▸ **ASSIGNMENT**
For each record that follows, restate the text exactly and drop the pictures.

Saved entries
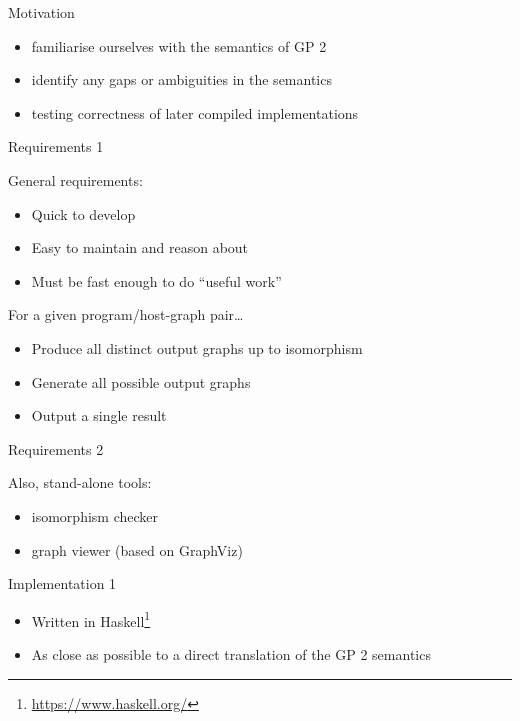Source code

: \begin{frame}{Motivation}

\begin{itemize}
\itemsep1pt\parskip0pt
\item
  familiarise ourselves with the semantics of GP 2
\item
  identify any gaps or ambiguities in the semantics
\item
  testing correctness of later compiled implementations
\end{itemize}

\end{frame}

\begin{frame}{Requirements 1}

General requirements:

\begin{itemize}
\itemsep1pt\parskip0pt
\item
  Quick to develop 
\item
  Easy to maintain and reason about
\item
  Must be fast enough to do ``useful work''
\end{itemize}

\pause

For a given program/host-graph pair\ldots{}

\begin{itemize}
\itemsep1pt\parskip0pt
\item
  Produce all distinct output graphs up to isomorphism 
\item
  Generate all possible output graphs 
\item
  Output a single result 
\end{itemize}

\end{frame}

\begin{frame}{Requirements 2}

Also, stand-alone tools:

\begin{itemize}
\itemsep1pt\parskip0pt
\item
  isomorphism checker
\item
  graph viewer (based on GraphViz)
\end{itemize}

\end{frame}

\begin{frame}{Implementation 1}

\begin{itemize}
\itemsep1pt\parskip0pt
\item
  Written in Haskell\footnote{\url{https://www.haskell.org/}}
\item
  As close as possible to a direct translation of the GP 2 semantics
\end{itemize}



\end{frame}

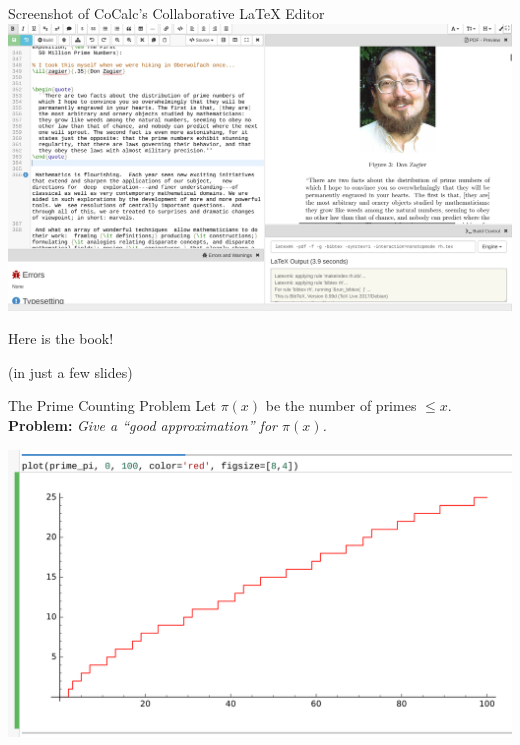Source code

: \documentclass{beamer}
\begin{document}
\begin{frame}{Screenshot of CoCalc's Collaborative \LaTeX{} Editor}
  \includegraphics[width=\textwidth]{pics/cocalc-latex}
\end{frame}

\begin{frame}{}
  \vfill
  \begin{center}
    \hrulefill
    \vfill
    \Huge\sc Here is the book!
    \vfill
    \hrulefill
  \end{center}
  \vfill
  \begin{center}
    (in just a few slides)
  \end{center}
\end{frame}


\begin{frame}{The Prime Counting Problem}
  Let $\pi(x)$ be the number of primes $\leq x$.\\
  {\bf Problem:} {\em Give a ``good approximation'' for $\pi(x)$.}
  \vfill

  \includegraphics[width=.98\textwidth]{pics/prime-pi-100}

\end{frame}
\end{document}
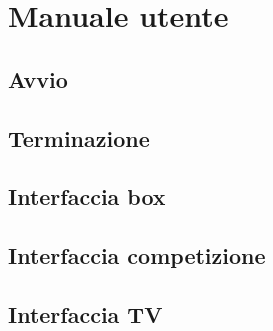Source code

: \section{Manuale utente}
\subsection{Avvio}
\subsection{Terminazione}
\subsection{Interfaccia box}
\subsection{Interfaccia competizione}
\subsection{Interfaccia TV}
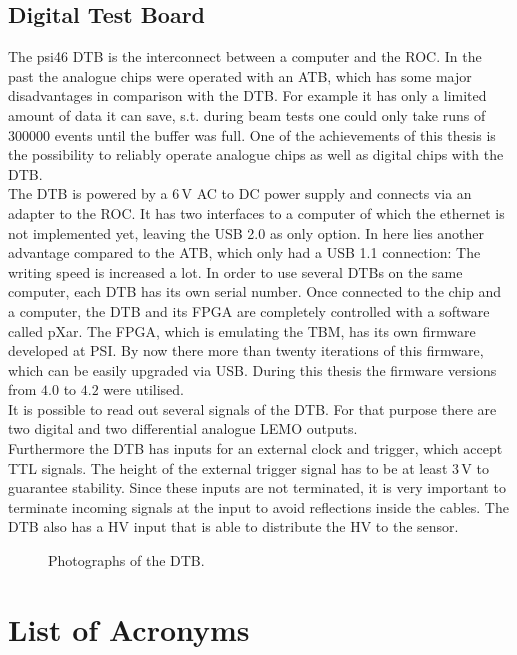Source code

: \documentclass[british,11pt,a4paper]{memoir}
\begin{document}
\section{Digital Test Board}\label{sdtb}
The psi46 \ac{DTB} is the interconnect between a computer and the \ac{ROC}. In the past the analogue chips were operated with an \ac{ATB}, which has some major disadvantages in comparison with the \ac{DTB}. For example it has only a limited amount of data it can save, s.t. during beam tests one could only take runs of $300000$ events until the buffer was full. One of the achievements of this thesis is the possibility to reliably operate analogue chips as well as digital chips with the \ac{DTB}.\\
The \ac{DTB} is powered by a $6\,$V AC to DC power supply and connects via an adapter to the \ac{ROC}. It has two interfaces to a computer of which the ethernet is not implemented yet, leaving the USB 2.0 as only option. In here lies another advantage compared to the \ac{ATB}, which only had a USB 1.1 connection: The writing speed is increased a lot. In order to use several \ac{DTB}s on the same computer, each \ac{DTB} has its own serial number. Once connected to the chip and a computer, the \ac{DTB} and its \ac{FPGA} are completely controlled with a software called pXar. The \ac{FPGA}, which is emulating the \ac{TBM}, has its own firmware developed at \ac{PSI}. By now there more than twenty iterations of this firmware, which can be easily upgraded via USB. During this thesis the firmware versions from $4.0$ to $4.2$ were utilised.\\
It is possible to read out several signals of the \ac{DTB}. For that purpose there are two digital and two differential analogue LEMO outputs.\\
Furthermore the \ac{DTB} has inputs for an external clock and trigger, which accept \ac{TTL} signals. The height of the external trigger signal has to be at least $3\,$V to guarantee stability. Since these inputs are not terminated, it is very important to terminate incoming signals at the input to avoid reflections inside the cables. The \ac{DTB} also has a \ac{HV} input that is able to distribute the \ac{HV} to the sensor.
\begin{figure}[ht]
	\centering
	\hfill
	\caption{Photographs of the \ac{DTB}.}
	\label{pdtb}
\end{figure}\no
\chapter*{List of Acronyms}



\end{document}
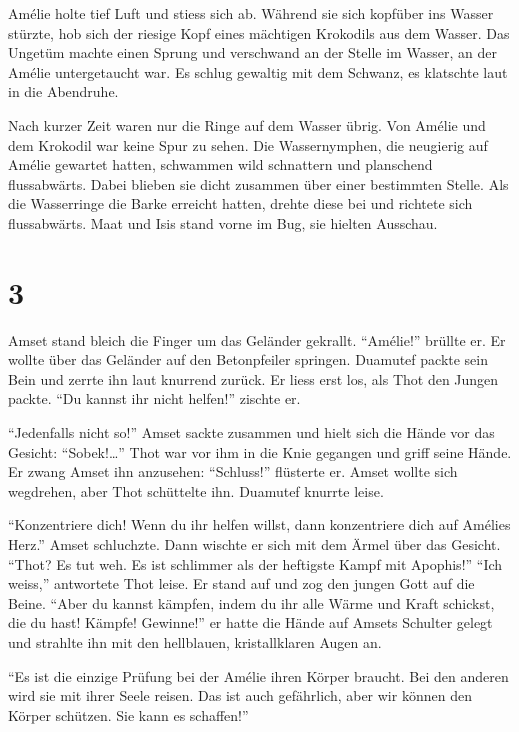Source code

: \documentclass[11pt,titlepage,a5paper]{book}
\begin{document}
Amélie holte tief Luft und stiess sich ab. Während sie sich kopfüber ins Wasser stürzte, hob sich der riesige Kopf eines mächtigen Krokodils aus dem Wasser. Das Ungetüm machte einen Sprung und verschwand an der Stelle im Wasser, an der Amélie untergetaucht war. Es schlug gewaltig mit dem Schwanz, es klatschte laut in die Abendruhe. 

Nach kurzer Zeit waren nur die Ringe auf dem Wasser übrig. Von Amélie und dem Krokodil war keine Spur zu sehen. Die Wassernymphen, die neugierig auf Amélie gewartet hatten, schwammen wild schnattern und planschend flussabwärts. Dabei blieben sie dicht zusammen über einer bestimmten Stelle. Als die Wasserringe die Barke erreicht hatten, drehte diese bei und richtete sich flussabwärts. Maat und Isis stand vorne im Bug, sie hielten Ausschau.

\section*{3}

Amset stand bleich die Finger um das Geländer gekrallt. "`Amélie!"' brüllte er. Er wollte über das Geländer auf den Betonpfeiler springen. Duamutef packte sein Bein und zerrte ihn laut knurrend zurück. Er liess erst los, als Thot den Jungen packte. "`Du kannst ihr nicht helfen!"' zischte er.

"`Jedenfalls nicht so!"' Amset sackte zusammen und hielt sich die Hände vor das Gesicht: "`Sobek!\dots"' Thot war vor ihm in die Knie gegangen und griff seine Hände. Er zwang Amset ihn anzusehen: "`Schluss!"' flüsterte er. Amset wollte sich wegdrehen, aber Thot schüttelte ihn. Duamutef knurrte leise.

"`Konzentriere dich! Wenn du ihr helfen willst, dann konzentriere dich auf Amélies Herz."' Amset schluchzte. Dann wischte er sich mit dem Ärmel über das Gesicht. "`Thot? Es tut weh. Es ist schlimmer als der heftigste Kampf mit Apophis!"' "`Ich weiss,"' antwortete Thot leise. Er stand auf und zog den jungen Gott auf die Beine. "`Aber du kannst kämpfen, indem du ihr alle Wärme und Kraft schickst, die du hast! Kämpfe! Gewinne!"' er hatte die Hände auf Amsets Schulter gelegt und strahlte ihn mit den hellblauen, kristallklaren Augen an.

"`Es ist die einzige Prüfung bei der Amélie ihren Körper braucht. Bei den anderen wird sie mit ihrer Seele reisen. Das ist auch gefährlich, aber wir können den Körper schützen. Sie kann es schaffen!"'
\end{document}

▸ **SOLVED PROBLEM**
Source code

: \begin{frame}{Motivation}

\begin{itemize}
\itemsep1pt\parskip0pt
\item
  familiarise ourselves with the semantics of GP 2
\item
  identify any gaps or ambiguities in the semantics
\item
  testing correctness of later compiled implementations
\end{itemize}

\end{frame}

\begin{frame}{Requirements 1}

General requirements:

\begin{itemize}
\itemsep1pt\parskip0pt
\item
  Quick to develop 
\item
  Easy to maintain and reason about
\item
  Must be fast enough to do ``useful work''
\end{itemize}

\pause

For a given program/host-graph pair\ldots{}

\begin{itemize}
\itemsep1pt\parskip0pt
\item
  Produce all distinct output graphs up to isomorphism 
\item
  Generate all possible output graphs 
\item
  Output a single result 
\end{itemize}

\end{frame}

\begin{frame}{Requirements 2}

Also, stand-alone tools:

\begin{itemize}
\itemsep1pt\parskip0pt
\item
  isomorphism checker
\item
  graph viewer (based on GraphViz)
\end{itemize}

\end{frame}

\begin{frame}{Implementation 1}

\begin{itemize}
\itemsep1pt\parskip0pt
\item
  Written in Haskell\footnote{\url{https://www.haskell.org/}}
\item
  As close as possible to a direct translation of the GP 2 semantics
\end{itemize}



\end{frame}

Source code

: \documentclass{beamer}
\begin{document}
\begin{frame}{Screenshot of CoCalc's Collaborative \LaTeX{} Editor}
  \includegraphics[width=\textwidth]{pics/cocalc-latex}
\end{frame}

\begin{frame}{}
  \vfill
  \begin{center}
    \hrulefill
    \vfill
    \Huge\sc Here is the book!
    \vfill
    \hrulefill
  \end{center}
  \vfill
  \begin{center}
    (in just a few slides)
  \end{center}
\end{frame}


\begin{frame}{The Prime Counting Problem}
  Let $\pi(x)$ be the number of primes $\leq x$.\\
  {\bf Problem:} {\em Give a ``good approximation'' for $\pi(x)$.}
  \vfill

  \includegraphics[width=.98\textwidth]{pics/prime-pi-100}

\end{frame}
\end{document}
Source code

: \section{Manuale utente}
\subsection{Avvio}
\subsection{Terminazione}
\subsection{Interfaccia box}
\subsection{Interfaccia competizione}
\subsection{Interfaccia TV}
Source code

: \documentclass[british,11pt,a4paper]{memoir}
\begin{document}
\section{Digital Test Board}\label{sdtb}
The psi46 \ac{DTB} is the interconnect between a computer and the \ac{ROC}. In the past the analogue chips were operated with an \ac{ATB}, which has some major disadvantages in comparison with the \ac{DTB}. For example it has only a limited amount of data it can save, s.t. during beam tests one could only take runs of $300000$ events until the buffer was full. One of the achievements of this thesis is the possibility to reliably operate analogue chips as well as digital chips with the \ac{DTB}.\\
The \ac{DTB} is powered by a $6\,$V AC to DC power supply and connects via an adapter to the \ac{ROC}. It has two interfaces to a computer of which the ethernet is not implemented yet, leaving the USB 2.0 as only option. In here lies another advantage compared to the \ac{ATB}, which only had a USB 1.1 connection: The writing speed is increased a lot. In order to use several \ac{DTB}s on the same computer, each \ac{DTB} has its own serial number. Once connected to the chip and a computer, the \ac{DTB} and its \ac{FPGA} are completely controlled with a software called pXar. The \ac{FPGA}, which is emulating the \ac{TBM}, has its own firmware developed at \ac{PSI}. By now there more than twenty iterations of this firmware, which can be easily upgraded via USB. During this thesis the firmware versions from $4.0$ to $4.2$ were utilised.\\
It is possible to read out several signals of the \ac{DTB}. For that purpose there are two digital and two differential analogue LEMO outputs.\\
Furthermore the \ac{DTB} has inputs for an external clock and trigger, which accept \ac{TTL} signals. The height of the external trigger signal has to be at least $3\,$V to guarantee stability. Since these inputs are not terminated, it is very important to terminate incoming signals at the input to avoid reflections inside the cables. The \ac{DTB} also has a \ac{HV} input that is able to distribute the \ac{HV} to the sensor.
\begin{figure}[ht]
	\centering
	\hfill
	\caption{Photographs of the \ac{DTB}.}
	\label{pdtb}
\end{figure}\no
\chapter*{List of Acronyms}



\end{document}
Source code

: \documentclass[11pt,titlepage,a5paper]{book}
\begin{document}
Amélie holte tief Luft und stiess sich ab. Während sie sich kopfüber ins Wasser stürzte, hob sich der riesige Kopf eines mächtigen Krokodils aus dem Wasser. Das Ungetüm machte einen Sprung und verschwand an der Stelle im Wasser, an der Amélie untergetaucht war. Es schlug gewaltig mit dem Schwanz, es klatschte laut in die Abendruhe. 

Nach kurzer Zeit waren nur die Ringe auf dem Wasser übrig. Von Amélie und dem Krokodil war keine Spur zu sehen. Die Wassernymphen, die neugierig auf Amélie gewartet hatten, schwammen wild schnattern und planschend flussabwärts. Dabei blieben sie dicht zusammen über einer bestimmten Stelle. Als die Wasserringe die Barke erreicht hatten, drehte diese bei und richtete sich flussabwärts. Maat und Isis stand vorne im Bug, sie hielten Ausschau.

\section*{3}

Amset stand bleich die Finger um das Geländer gekrallt. "`Amélie!"' brüllte er. Er wollte über das Geländer auf den Betonpfeiler springen. Duamutef packte sein Bein und zerrte ihn laut knurrend zurück. Er liess erst los, als Thot den Jungen packte. "`Du kannst ihr nicht helfen!"' zischte er.

"`Jedenfalls nicht so!"' Amset sackte zusammen und hielt sich die Hände vor das Gesicht: "`Sobek!\dots"' Thot war vor ihm in die Knie gegangen und griff seine Hände. Er zwang Amset ihn anzusehen: "`Schluss!"' flüsterte er. Amset wollte sich wegdrehen, aber Thot schüttelte ihn. Duamutef knurrte leise.

"`Konzentriere dich! Wenn du ihr helfen willst, dann konzentriere dich auf Amélies Herz."' Amset schluchzte. Dann wischte er sich mit dem Ärmel über das Gesicht. "`Thot? Es tut weh. Es ist schlimmer als der heftigste Kampf mit Apophis!"' "`Ich weiss,"' antwortete Thot leise. Er stand auf und zog den jungen Gott auf die Beine. "`Aber du kannst kämpfen, indem du ihr alle Wärme und Kraft schickst, die du hast! Kämpfe! Gewinne!"' er hatte die Hände auf Amsets Schulter gelegt und strahlte ihn mit den hellblauen, kristallklaren Augen an.

"`Es ist die einzige Prüfung bei der Amélie ihren Körper braucht. Bei den anderen wird sie mit ihrer Seele reisen. Das ist auch gefährlich, aber wir können den Körper schützen. Sie kann es schaffen!"'
\end{document}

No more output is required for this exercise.